Never has a movie made me cry so much on so many scenes!
1. When Sam (Sean) and Lucy (Dakota) were playing on the swings on time lapse. Father and child bonding always makes me soggy with emotion.
2. When it has become clear that Lucy has exceeded her father's mental ability, and she started dumbing herself down. It's amazing how children can be very compassionate. They're not always little monsters.
3. When Sam explained that he and his daughter have 'same smarts'. Because it's true! Parents should never assume that they always know better than their children. Being older doesn't always make one wiser. Parents can be smarter than their children on some things, and their children can be smarter than their parents in some things. I'm not even talking about disabilities here. This is a fact for everyone.

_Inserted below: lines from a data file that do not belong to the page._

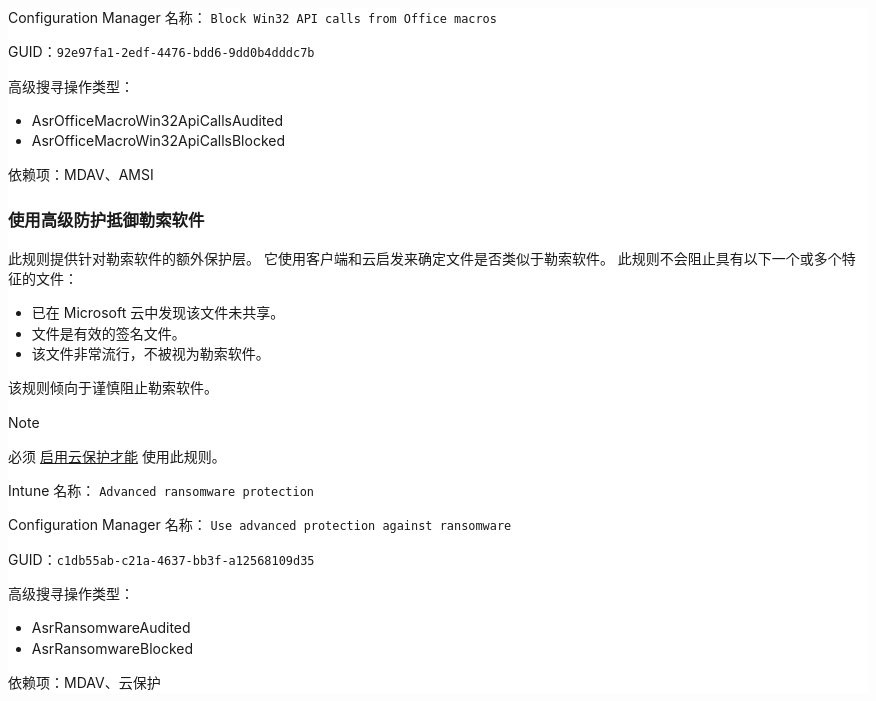 Configuration Manager 名称： `Block Win32 API calls from Office macros`

GUID：`92e97fa1-2edf-4476-bdd6-9dd0b4dddc7b`

高级搜寻操作类型：

- AsrOfficeMacroWin32ApiCallsAudited
- AsrOfficeMacroWin32ApiCallsBlocked

依赖项：MDAV、AMSI

### <a name="use-advanced-protection-against-ransomware"></a>使用高级防护抵御勒索软件

此规则提供针对勒索软件的额外保护层。 它使用客户端和云启发来确定文件是否类似于勒索软件。 此规则不会阻止具有以下一个或多个特征的文件：

- 已在 Microsoft 云中发现该文件未共享。
- 文件是有效的签名文件。
- 该文件非常流行，不被视为勒索软件。

该规则倾向于谨慎阻止勒索软件。

> [!NOTE]
> 必须 [启用云保护才能](enable-cloud-protection-microsoft-defender-antivirus.md) 使用此规则。

Intune 名称： `Advanced ransomware protection`

Configuration Manager 名称： `Use advanced protection against ransomware`

GUID：`c1db55ab-c21a-4637-bb3f-a12568109d35`

高级搜寻操作类型：

- AsrRansomwareAudited
- AsrRansomwareBlocked

依赖项：MDAV、云保护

4. When Sam had a breakdown in court when the prosecutor attacked him by saying he's not worthy to raise Lucy. Ah, maternal lioness mode, ON! Who the hell actually decides that? Is there a rule book on perfect parenting that a lucky few has found??? Even people known to have high IQs fail at parenting. Background has nothing to do with parenting. As Lucy put it brilliantly, "All you need is love."
Now that's me on full sappy mode.
5. When the lawyer, Rita (Michelle Pfeiffer), cried about not being a good enough parent because of her career. And that she loses patience on her son and yells at him to cover up her parenting flop. Nuff said. This was soooo me! :(
Still clutching Jing's tear-soaked shirt (I wept on the poor man's chest the whole time) --no matter how delayed a reaction this may be-- I laud Sean, Dakota, and Michelle for their impeccable performance. I laud the Beatles soundtrack and historical reference to the legendary band in the film. I laud a story that makes us rethink our parenting styles. I laud myself for finally watching this movie.
Now I wish my kids would come back from school already so I could hug them ever so tightly.